■ **Exercise**
Without changing a single word, set down all of the records.

^^^^^^^^

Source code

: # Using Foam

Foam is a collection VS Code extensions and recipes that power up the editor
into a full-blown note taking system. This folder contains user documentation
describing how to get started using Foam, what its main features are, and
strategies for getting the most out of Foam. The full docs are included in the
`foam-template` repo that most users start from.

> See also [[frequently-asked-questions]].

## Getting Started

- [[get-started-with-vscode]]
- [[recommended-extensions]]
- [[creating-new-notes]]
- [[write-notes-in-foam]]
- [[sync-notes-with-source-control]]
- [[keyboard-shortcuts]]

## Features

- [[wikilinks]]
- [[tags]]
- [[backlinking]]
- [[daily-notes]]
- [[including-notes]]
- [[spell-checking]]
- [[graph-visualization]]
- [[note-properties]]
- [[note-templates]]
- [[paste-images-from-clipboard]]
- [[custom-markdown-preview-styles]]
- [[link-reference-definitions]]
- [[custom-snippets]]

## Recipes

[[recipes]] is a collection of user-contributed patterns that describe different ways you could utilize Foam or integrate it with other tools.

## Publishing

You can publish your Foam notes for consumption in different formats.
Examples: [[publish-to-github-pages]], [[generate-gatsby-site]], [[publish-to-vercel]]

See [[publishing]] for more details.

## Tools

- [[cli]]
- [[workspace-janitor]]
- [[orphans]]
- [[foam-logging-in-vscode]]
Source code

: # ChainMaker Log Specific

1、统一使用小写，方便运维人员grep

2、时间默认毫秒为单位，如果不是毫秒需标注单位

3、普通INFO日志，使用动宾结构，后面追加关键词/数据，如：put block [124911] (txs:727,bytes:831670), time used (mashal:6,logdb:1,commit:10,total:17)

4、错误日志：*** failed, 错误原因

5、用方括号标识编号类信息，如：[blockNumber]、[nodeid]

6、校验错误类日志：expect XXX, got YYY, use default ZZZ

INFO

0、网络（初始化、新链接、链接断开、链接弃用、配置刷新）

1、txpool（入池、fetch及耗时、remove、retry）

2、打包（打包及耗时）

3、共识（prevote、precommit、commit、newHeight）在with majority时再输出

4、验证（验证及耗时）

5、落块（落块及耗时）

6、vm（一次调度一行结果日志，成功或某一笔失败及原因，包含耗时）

^^^^^^^^

■ **Solution to the exercise**
Source code

: # Using Foam

Foam is a collection VS Code extensions and recipes that power up the editor
into a full-blown note taking system. This folder contains user documentation
describing how to get started using Foam, what its main features are, and
strategies for getting the most out of Foam. The full docs are included in the
`foam-template` repo that most users start from.

> See also [[frequently-asked-questions]].

## Getting Started

- [[get-started-with-vscode]]
- [[recommended-extensions]]
- [[creating-new-notes]]
- [[write-notes-in-foam]]
- [[sync-notes-with-source-control]]
- [[keyboard-shortcuts]]

## Features

- [[wikilinks]]
- [[tags]]
- [[backlinking]]
- [[daily-notes]]
- [[including-notes]]
- [[spell-checking]]
- [[graph-visualization]]
- [[note-properties]]
- [[note-templates]]
- [[paste-images-from-clipboard]]
- [[custom-markdown-preview-styles]]
- [[link-reference-definitions]]
- [[custom-snippets]]

## Recipes

[[recipes]] is a collection of user-contributed patterns that describe different ways you could utilize Foam or integrate it with other tools.

## Publishing

You can publish your Foam notes for consumption in different formats.
Examples: [[publish-to-github-pages]], [[generate-gatsby-site]], [[publish-to-vercel]]

See [[publishing]] for more details.

## Tools

- [[cli]]
- [[workspace-janitor]]
- [[orphans]]
- [[foam-logging-in-vscode]]
Source code

: # ChainMaker Log Specific

1、统一使用小写，方便运维人员grep

2、时间默认毫秒为单位，如果不是毫秒需标注单位

3、普通INFO日志，使用动宾结构，后面追加关键词/数据，如：put block [124911] (txs:727,bytes:831670), time used (mashal:6,logdb:1,commit:10,total:17)

4、错误日志：*** failed, 错误原因

5、用方括号标识编号类信息，如：[blockNumber]、[nodeid]

6、校验错误类日志：expect XXX, got YYY, use default ZZZ

INFO

0、网络（初始化、新链接、链接断开、链接弃用、配置刷新）

1、txpool（入池、fetch及耗时、remove、retry）

2、打包（打包及耗时）

3、共识（prevote、precommit、commit、newHeight）在with majority时再输出

4、验证（验证及耗时）

5、落块（落块及耗时）

6、vm（一次调度一行结果日志，成功或某一笔失败及原因，包含耗时）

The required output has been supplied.